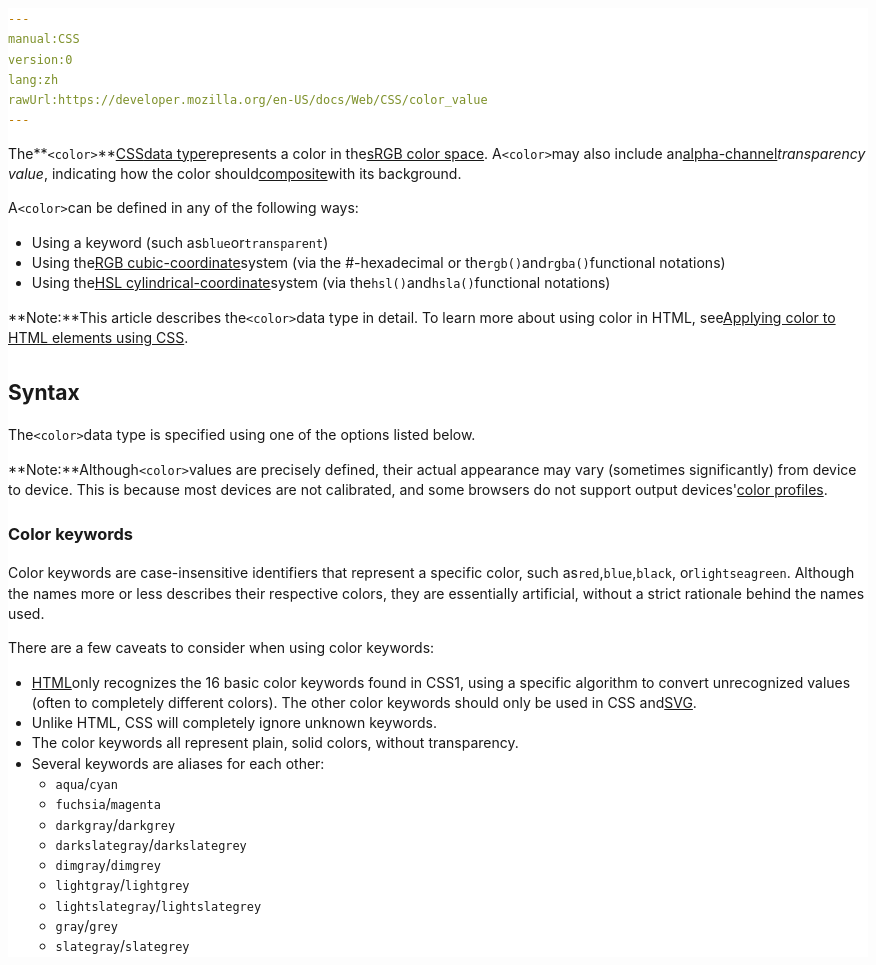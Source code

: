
 ```yaml
---
manual:CSS
version:0
lang:zh
rawUrl:https://developer.mozilla.org/en-US/docs/Web/CSS/color_value
---
```






The**`<color>`**[CSS](%427 "")[data type](%27786 "")represents a color in the[sRGB color space](%33434 ""). A`<color>`may also include an[alpha-channel](%31001 "")*transparency value*, indicating how the color should[composite](%33435 "")with its background.



A`<color>`can be defined in any of the following ways:


* Using a keyword (such as`blue`or`transparent`)
* Using the[RGB cubic-coordinate](%33436 "")system (via the #-hexadecimal or the`rgb()`and`rgba()`functional notations)
* Using the[HSL cylindrical-coordinate](%33437 "")system (via the`hsl()`and`hsla()`functional notations)


**Note:**This article describes the`<color>`data type in detail. To learn more about using color in HTML, see[Applying color to HTML elements using CSS](%29268 "").



## Syntax<a name="Syntax"></a>


The`<color>`data type is specified using one of the options listed below.



**Note:**Although`<color>`values are precisely defined, their actual appearance may vary (sometimes significantly) from device to device. This is because most devices are not calibrated, and some browsers do not support output devices&#39;[color profiles](%33438 "").



### Color keywords<a name="Color_keywords"></a>


Color keywords are case-insensitive identifiers that represent a specific color, such as`red`,`blue`,`black`, or`lightseagreen`. Although the names more or less describes their respective colors, they are essentially artificial, without a strict rationale behind the names used.



There are a few caveats to consider when using color keywords:


* [HTML](%12319 "")only recognizes the 16 basic color keywords found in CSS1, using a specific algorithm to convert unrecognized values (often to completely different colors). The other color keywords should only be used in CSS and[SVG](%416 "").
* Unlike HTML, CSS will completely ignore unknown keywords.
* The color keywords all represent plain, solid colors, without transparency.
* Several keywords are aliases for each other:
	* `aqua`/`cyan`
	* `fuchsia`/`magenta`
	* `darkgray`/`darkgrey`
	* `darkslategray`/`darkslategrey`
	* `dimgray`/`dimgrey`
	* `lightgray`/`lightgrey`
	* `lightslategray`/`lightslategrey`
	* `gray`/`grey`
	* `slategray`/`slategrey`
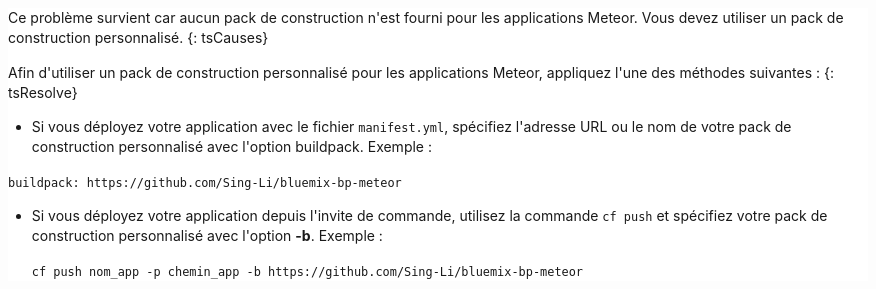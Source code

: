 Ce problème survient car aucun pack de construction n'est fourni pour les applications Meteor. Vous devez utiliser un pack de construction personnalisé.
{: tsCauses}

Afin d'utiliser un pack de construction personnalisé pour les applications Meteor, appliquez l'une des méthodes suivantes :
{: tsResolve}

  * Si vous déployez votre application avec le fichier `manifest.yml`, spécifiez l'adresse URL ou le nom de votre pack de construction personnalisé
avec l'option buildpack. Exemple :
  ```
  buildpack: https://github.com/Sing-Li/bluemix-bp-meteor
  ```
  * Si vous déployez votre application depuis l'invite de commande, utilisez la commande `cf
push` et spécifiez votre pack de construction personnalisé avec l'option **-b**. Exemple :
    ```
	cf push nom_app -p chemin_app -b https://github.com/Sing-Li/bluemix-bp-meteor
	```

§ Instructions for the task
Go through the listing above and write it out again exactly, dropping the pictures.

§ Exercise solution
Source code

:
 ```yaml
---
manual:CSS
version:0
lang:zh
rawUrl:https://developer.mozilla.org/en-US/docs/Web/CSS/color_value
---
```






The**`<color>`**[CSS](%427 "")[data type](%27786 "")represents a color in the[sRGB color space](%33434 ""). A`<color>`may also include an[alpha-channel](%31001 "")*transparency value*, indicating how the color should[composite](%33435 "")with its background.



A`<color>`can be defined in any of the following ways:


* Using a keyword (such as`blue`or`transparent`)
* Using the[RGB cubic-coordinate](%33436 "")system (via the #-hexadecimal or the`rgb()`and`rgba()`functional notations)
* Using the[HSL cylindrical-coordinate](%33437 "")system (via the`hsl()`and`hsla()`functional notations)


**Note:**This article describes the`<color>`data type in detail. To learn more about using color in HTML, see[Applying color to HTML elements using CSS](%29268 "").



## Syntax<a name="Syntax"></a>


The`<color>`data type is specified using one of the options listed below.



**Note:**Although`<color>`values are precisely defined, their actual appearance may vary (sometimes significantly) from device to device. This is because most devices are not calibrated, and some browsers do not support output devices&#39;[color profiles](%33438 "").



### Color keywords<a name="Color_keywords"></a>


Color keywords are case-insensitive identifiers that represent a specific color, such as`red`,`blue`,`black`, or`lightseagreen`. Although the names more or less describes their respective colors, they are essentially artificial, without a strict rationale behind the names used.



There are a few caveats to consider when using color keywords:


* [HTML](%12319 "")only recognizes the 16 basic color keywords found in CSS1, using a specific algorithm to convert unrecognized values (often to completely different colors). The other color keywords should only be used in CSS and[SVG](%416 "").
* Unlike HTML, CSS will completely ignore unknown keywords.
* The color keywords all represent plain, solid colors, without transparency.
* Several keywords are aliases for each other:
	* `aqua`/`cyan`
	* `fuchsia`/`magenta`
	* `darkgray`/`darkgrey`
	* `darkslategray`/`darkslategrey`
	* `dimgray`/`dimgrey`
	* `lightgray`/`lightgrey`
	* `lightslategray`/`lightslategrey`
	* `gray`/`grey`
	* `slategray`/`slategrey`
Source code

: Ce problème survient car aucun pack de construction n'est fourni pour les applications Meteor. Vous devez utiliser un pack de construction personnalisé.
{: tsCauses}

Afin d'utiliser un pack de construction personnalisé pour les applications Meteor, appliquez l'une des méthodes suivantes :
{: tsResolve}

  * Si vous déployez votre application avec le fichier `manifest.yml`, spécifiez l'adresse URL ou le nom de votre pack de construction personnalisé
avec l'option buildpack. Exemple :
  ```
  buildpack: https://github.com/Sing-Li/bluemix-bp-meteor
  ```
  * Si vous déployez votre application depuis l'invite de commande, utilisez la commande `cf
push` et spécifiez votre pack de construction personnalisé avec l'option **-b**. Exemple :
    ```
	cf push nom_app -p chemin_app -b https://github.com/Sing-Li/bluemix-bp-meteor
	```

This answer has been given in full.